C’est en exil depuis le Japon que He-Yin Zhen何殷震 (1884 - ca. 1920), anarchiste et révolutionnaire chinoise, signe en juin 1907 un de ses premiers textes, le Manifeste féministe, qui sera suivi de plusieurs articles et courts essais autour de la question de l’urgence de la « libération des femmes », publiés dans le journal anarchiste Justice Naturelle (Tianyi). Les éditions de L’Asymétrie proposent pour la première fois une traduction en français de six de ses textes majeurs, tous datés de 1907, parmi lesquels La Revanche des femmes, qui donne son titre au recueil. Une superbe occasion pour le public français d’avoir accès et de découvrir la pensée de cette théoricienne féministe.
Comme le note Jean-Jacques Gandini dans sa courte préface à l’ouvrage, l’anarchisme chez He-Yin Zhen se veut « vecteur » du féminisme, indissociable dans la mesure où ce sont ses idées anarchistes qui confèrent à sa théorie féministe sa radicalité, et ses idées féministes qui démarquent He-Yin Zhen des courants socialistes et anarchistes chinois de l’époque. Il ne faut donc pas s’y méprendre, si elle parle de « revanche », la lutte des femmes ne vise pas à prendre le pouvoir d’entre les mains des dominants, mais véritablement à renverser ces rapports de pouvoir ; non pas faire des dominé.e.s les égaux.ales des dominants ou les dominant.e.s de demain, mais abolir la domination même, et actualiser l’idée de « justice », pour tous et toutes.
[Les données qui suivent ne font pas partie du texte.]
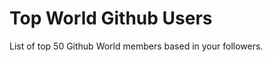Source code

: # Top World Github Users

List of top 50 Github World members based in your followers.

<!-- START TOP USERS -->
<!-- END TOP USERS -->
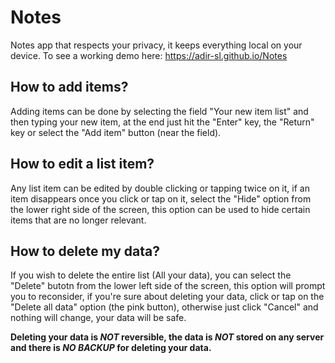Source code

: # Notes
Notes app that respects your privacy, it keeps everything local on your device. To see a working demo here: https://adir-sl.github.io/Notes
## How to add items?
Adding items can be done by selecting the field "Your new item list" and then typing your new item, at the end just hit the "Enter" key, the "Return" key or select the "Add item" button (near the field).

## How to edit a list item?
Any list item can be edited by double clicking or tapping twice on it, if an item disappears once you click or tap on it, select the "Hide" option from the lower right side of the screen, this option can be used to hide certain items that are no longer relevant.
## How to delete my data?
If you wish to delete the entire list (All your data), you can select the "Delete" butotn from the lower left side of the screen, this option will prompt you to reconsider, if you're sure about deleting your data, click or tap on the "Delete all data" option (the pink button), otherwise just click "Cancel" and nothing will change, your data will be safe.

__Deleting your data is *NOT* reversible, the data is *NOT* stored on any server and there is *NO BACKUP* for deleting your data.__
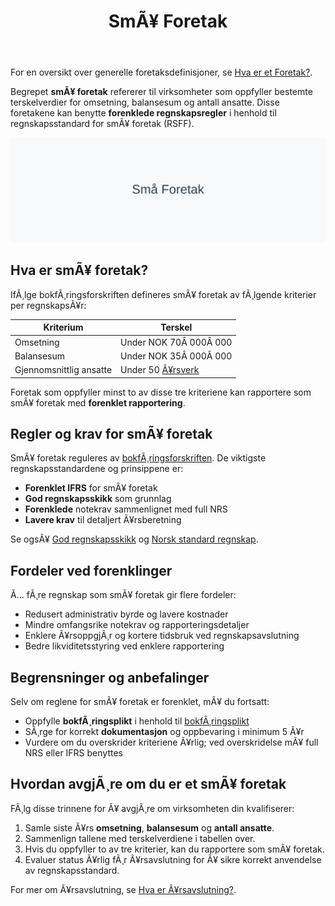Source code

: ﻿---
title: "SmÃ¥ Foretak"
meta_title: "SmÃ¥ Foretak"
meta_description: 'For en oversikt over generelle foretaksdefinisjoner, se [Hva er et Foretak?](/blogs/regnskap/hva-er-foretak "Hva er et Foretak? Komplett Guide til Foretaksforme...'
slug: sma-foretak
type: blog
layout: pages/single
---

For en oversikt over generelle foretaksdefinisjoner, se [Hva er et Foretak?](/blogs/regnskap/hva-er-foretak "Hva er et Foretak? Komplett Guide til Foretaksformer i Norge").

Begrepet **smÃ¥ foretak** refererer til virksomheter som oppfyller bestemte terskelverdier for omsetning, balansesum og antall ansatte. Disse foretakene kan benytte **forenklede regnskapsregler** i henhold til regnskapsstandard for smÃ¥ foretak (RSFF).

![SmÃ¥ Foretak](sma-foretak-image.svg)

## Hva er smÃ¥ foretak?

IfÃ¸lge bokfÃ¸ringsforskriften defineres smÃ¥ foretak av fÃ¸lgende kriterier per regnskapsÃ¥r:

| Kriterium               | Terskel                 |
|-------------------------|-------------------------|
| Omsetning               | Under NOK 70Â 000Â 000    |
| Balansesum              | Under NOK 35Â 000Â 000    |
| Gjennomsnittlig ansatte | Under 50 [Ã¥rsverk](/blogs/regnskap/arsverk "Ã…rsverk") |

Foretak som oppfyller minst to av disse tre kriteriene kan rapportere som smÃ¥ foretak med **forenklet rapportering**.

## Regler og krav for smÃ¥ foretak

SmÃ¥ foretak reguleres av [bokfÃ¸ringsforskriften](/blogs/regnskap/hva-er-bokforingsforskriften "Hva er BokfÃ¸ringsforskriften? Guide til regnskapsstandarder og krav"). De viktigste regnskapsstandardene og prinsippene er:

* **Forenklet IFRS** for smÃ¥ foretak
* **God regnskapsskikk** som grunnlag
* **Forenklede** notekrav sammenlignet med full NRS
* **Lavere krav** til detaljert Ã¥rsberetning

Se ogsÃ¥ [God regnskapsskikk](/blogs/regnskap/god-regnskapsskikk "God regnskapsskikk: Introduksjon til regnskapsprinsipper") og [Norsk standard regnskap](/blogs/regnskap/norsk-standard-regnskap "Norsk Regnskapsstandard: Oversikt og vei videre").

## Fordeler ved forenklinger

Ã… fÃ¸re regnskap som smÃ¥ foretak gir flere fordeler:

* Redusert administrativ byrde og lavere kostnader
* Mindre omfangsrike notekrav og rapporteringsdetaljer
* Enklere Ã¥rsoppgjÃ¸r og kortere tidsbruk ved regnskapsavslutning
* Bedre likviditetsstyring ved enklere rapportering

## Begrensninger og anbefalinger

Selv om reglene for smÃ¥ foretak er forenklet, mÃ¥ du fortsatt:

* Oppfylle **bokfÃ¸ringsplikt** i henhold til [bokfÃ¸ringsplikt](/blogs/regnskap/hva-er-bokforingsplikt "Hva er BokfÃ¸ringsplikt? Komplett Guide til Regler og Krav")
* SÃ¸rge for korrekt **dokumentasjon** og oppbevaring i minimum 5 Ã¥r
* Vurdere om du overskrider kriteriene Ã¥rlig; ved overskridelse mÃ¥ full NRS eller IFRS benyttes

## Hvordan avgjÃ¸re om du er et smÃ¥ foretak

FÃ¸lg disse trinnene for Ã¥ avgjÃ¸re om virksomheten din kvalifiserer:

1. Samle siste Ã¥rs **omsetning**, **balansesum** og **antall ansatte**.
2. Sammenlign tallene med terskelverdiene i tabellen over.
3. Hvis du oppfyller to av tre kriterier, kan du rapportere som smÃ¥ foretak.
4. Evaluer status Ã¥rlig fÃ¸r Ã¥rsavslutning for Ã¥ sikre korrekt anvendelse av regnskapsstandard.

For mer om Ã¥rsavslutning, se [Hva er Ã¥rsavslutning?](/blogs/regnskap/hva-er-aarsavslutning "Hva er Aarsavslutning? Komplett Guide til Ã…rsavslutning").
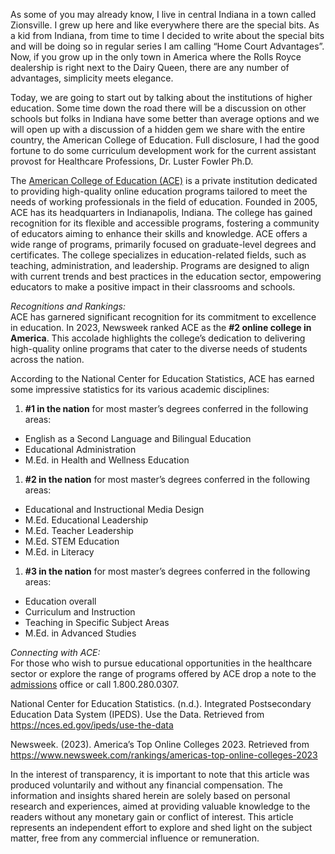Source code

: As some of you may already know, I live in central Indiana in a town called Zionsville. I grew up here and like everywhere there are the special bits. As a kid from Indiana, from time to time I decided to write about the special bits and will be doing so in regular series I am calling “Home Court Advantages”. Now, if you grow up in the only town in America where the Rolls Royce dealership is right next to the Dairy Queen, there are any number of advantages, simplicity meets elegance.

Today, we are going to start out by talking about the institutions of higher education. Some time down the road there will be a discussion on other schools but folks in Indiana have some better than average options and we will open up with a discussion of a hidden gem we share with the entire country, the American College of Education. Full disclosure, I had the good fortune to do some curriculum development work for the current assistant provost for Healthcare Professions, Dr. Luster Fowler Ph.D.

The [American College of Education (ACE)](https://ace.edu) is a private institution dedicated to providing high-quality online education programs tailored to meet the needs of working professionals in the field of education. Founded in 2005, ACE has its headquarters in Indianapolis, Indiana. The college has gained recognition for its flexible and accessible programs, fostering a community of educators aiming to enhance their skills and knowledge. ACE offers a wide range of programs, primarily focused on graduate-level degrees and certificates. The college specializes in education-related fields, such as teaching, administration, and leadership. Programs are designed to align with current trends and best practices in the education sector, empowering educators to make a positive impact in their classrooms and schools.

*Recognitions and Rankings:*  
ACE has garnered significant recognition for its commitment to excellence in education. In 2023, Newsweek ranked ACE as the **\#2 online college in America**. This accolade highlights the college’s dedication to delivering high-quality online programs that cater to the diverse needs of students across the nation.

According to the National Center for Education Statistics, ACE has earned some impressive statistics for its various academic disciplines:

1. **\#1 in the nation** for most master’s degrees conferred in the following areas:

- English as a Second Language and Bilingual Education
- Educational Administration
- M.Ed. in Health and Wellness Education

1. **\#2 in the nation** for most master’s degrees conferred in the following areas:

- Educational and Instructional Media Design
- M.Ed. Educational Leadership
- M.Ed. Teacher Leadership
- M.Ed. STEM Education
- M.Ed. in Literacy

1. **\#3 in the nation** for most master’s degrees conferred in the following areas:

- Education overall
- Curriculum and Instruction
- Teaching in Specific Subject Areas
- M.Ed. in Advanced Studies

*Connecting with ACE:*  
For those who wish to pursue educational opportunities in the healthcare sector or explore the range of programs offered by ACE drop a note to the [admissions](mailto:addmissions@ace.edu) office or call 1.800.280.0307.

National Center for Education Statistics. (n.d.). Integrated Postsecondary Education Data System (IPEDS). Use the Data. Retrieved from <https://nces.ed.gov/ipeds/use-the-data>

Newsweek. (2023). America’s Top Online Colleges 2023. Retrieved from <https://www.newsweek.com/rankings/americas-top-online-colleges-2023>

In the interest of transparency, it is important to note that this article was produced voluntarily and without any financial compensation. The information and insights shared herein are solely based on personal research and experiences, aimed at providing valuable knowledge to the readers without any monetary gain or conflict of interest. This article represents an independent effort to explore and shed light on the subject matter, free from any commercial influence or remuneration.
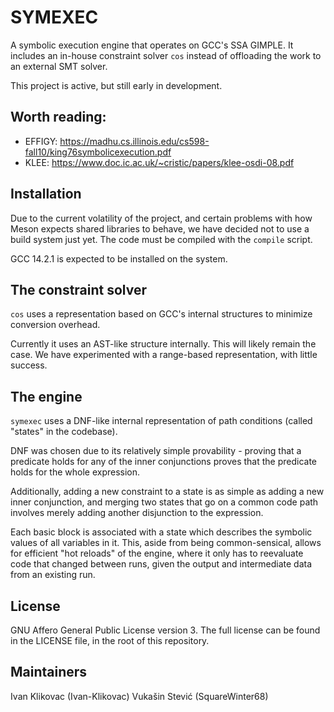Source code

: # SYMEXEC
A symbolic execution engine that operates on GCC's SSA GIMPLE. It includes an in-house constraint solver `cos` instead of offloading the work to an external SMT solver.

This project is active, but still early in development.

## Worth reading:
- EFFIGY: https://madhu.cs.illinois.edu/cs598-fall10/king76symbolicexecution.pdf
- KLEE: https://www.doc.ic.ac.uk/~cristic/papers/klee-osdi-08.pdf

## Installation
Due to the current volatility of the project, and certain problems with how Meson expects shared libraries to behave, we have decided not to use a build system just yet. The code must be compiled with the `compile` script.

GCC 14.2.1 is expected to be installed on the system.

## The constraint solver
`cos` uses a representation based on GCC's internal structures to minimize conversion overhead.

Currently it uses an AST-like structure internally. This will likely remain the case. We have experimented with a range-based representation, with little success.

## The engine
`symexec` uses a DNF-like internal representation of path conditions (called "states" in the codebase).

DNF was chosen due to its relatively simple provability - proving that a predicate holds for any of the inner conjunctions proves that the predicate holds for the whole expression.

Additionally, adding a new constraint to a state is as simple as adding a new inner conjunction, and merging two states that go on a common code path involves merely adding another disjunction to the expression.

Each basic block is associated with a state which describes the symbolic values of all variables in it. This, aside from being common-sensical, allows for efficient "hot reloads" of the engine, where it only has to reevaluate code that changed between runs, given the output and intermediate data from an existing run.

## License
GNU Affero General Public License version 3. The full license can be found in the LICENSE file, in the root of this repository.

## Maintainers
Ivan Klikovac (Ivan-Klikovac)
Vukašin Stević (SquareWinter68)
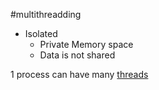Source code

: ---
---

\#multithreadding

* Isolated
  * Private Memory space
  * Data is not shared

1 process can have many [threads](Thread.md)
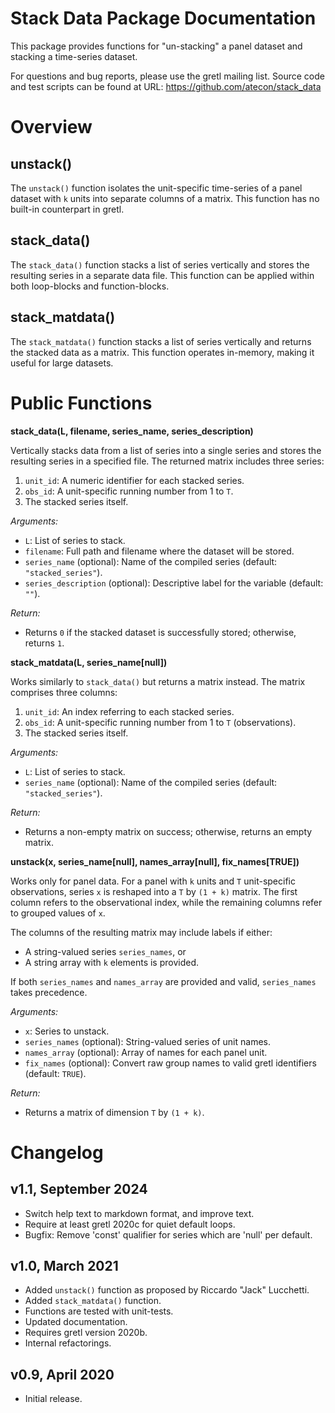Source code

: # Stack Data Package Documentation

This package provides functions for "un-stacking" a panel dataset and stacking a time-series dataset.

For questions and bug reports, please use the gretl mailing list. Source code and test scripts can be found at URL: https://github.com/atecon/stack_data

# Overview

## unstack()

The `unstack()` function isolates the unit-specific time-series of a panel dataset with `k` units into separate columns of a matrix. This function has no built-in counterpart in gretl.

## stack_data()

The `stack_data()` function stacks a list of series vertically and stores the resulting series in a separate data file. This function can be applied within both loop-blocks and function-blocks.

## stack_matdata()

The `stack_matdata()` function stacks a list of series vertically and returns the stacked data as a matrix. This function operates in-memory, making it useful for large datasets.


# Public Functions

**stack_data(L, filename, series_name, series_description)**

Vertically stacks data from a list of series into a single series and stores the resulting series in a specified file. The returned matrix includes three series:

1. `unit_id`: A numeric identifier for each stacked series.
2. `obs_id`: A unit-specific running number from 1 to `T`.
3. The stacked series itself.

*Arguments:*

- `L`: List of series to stack.
- `filename`: Full path and filename where the dataset will be stored.
- `series_name` (optional): Name of the compiled series (default: `"stacked_series"`).
- `series_description` (optional): Descriptive label for the variable (default: `""`).

*Return:*

- Returns `0` if the stacked dataset is successfully stored; otherwise, returns `1`.

**stack_matdata(L, series_name[null])**

Works similarly to `stack_data()` but returns a matrix instead. The matrix comprises three columns:

1. `unit_id`: An index referring to each stacked series.
2. `obs_id`: A unit-specific running number from 1 to `T` (observations).
3. The stacked series itself.

*Arguments:*

- `L`: List of series to stack.
- `series_name` (optional): Name of the compiled series (default: `"stacked_series"`).

*Return:*

- Returns a non-empty matrix on success; otherwise, returns an empty matrix.

**unstack(x, series_name[null], names_array[null], fix_names[TRUE])**

Works only for panel data. For a panel with `k` units and `T` unit-specific observations, series `x` is reshaped into a `T` by `(1 + k)` matrix. The first column refers to the observational index, while the remaining columns refer to grouped values of `x`.

The columns of the resulting matrix may include labels if either:

- A string-valued series `series_names`, or
- A string array with `k` elements is provided.

If both `series_names` and `names_array` are provided and valid, `series_names` takes precedence.

*Arguments:*

- `x`: Series to unstack.
- `series_names` (optional): String-valued series of unit names.
- `names_array` (optional): Array of names for each panel unit.
- `fix_names` (optional): Convert raw group names to valid gretl identifiers (default: `TRUE`).

*Return:*

- Returns a matrix of dimension `T` by `(1 + k)`.


# Changelog

## v1.1, September 2024

- Switch help text to markdown format, and improve text.
- Require at least gretl 2020c for quiet default loops.
- Bugfix: Remove 'const' qualifier for series which are 'null' per default.

## v1.0, March 2021

- Added `unstack()` function as proposed by Riccardo "Jack" Lucchetti.
- Added `stack_matdata()` function.
- Functions are tested with unit-tests.
- Updated documentation.
- Requires gretl version 2020b.
- Internal refactorings.

## v0.9, April 2020

- Initial release.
Ces textes sont relativement oubliés en Chine où l’histoire des mouvements anarchistes et leur rôle dans l’élaboration du discours révolutionnaire et dans le développement des idées socialistes a été largement escamoté. C’est le double aspect, féministe et radical, de sa critique des traditions patriarcales et confucéennes, qui en font encore aujourd’hui une essayiste écartée du roman historique national et hégémonique, et lorsqu’elle est abordée, en Chine ou à l’étranger, c’est souvent sous l’angle d’un personnage ou d’une curiosité historique, plutôt que sous l’angle d’une essayiste et théoricienne. C’est grâce au formidable travail pionnier de Rebecca Karl, Lydia Liu et Dorothy Ko, qui ont publié ses textes en anglais (2013), sous un titre1 qui rend davantage justice à la pensée de He-Yin Zhen, et en mandarin (2016), qu’elle a ressurgi récemment ; c’est ce qui aura permis aux éditions de l’Asymétrie d’entreprendre la traduction en langue française. Présentée par ces trois chercheuses comme la première grande féministe chinoise, on peut désormais espérer que les idées de He-Yin Zhen soient davantage reconnues et mises en valeur dans le champ académique et le terrain des luttes féministes actuelles, en Chine et ailleurs.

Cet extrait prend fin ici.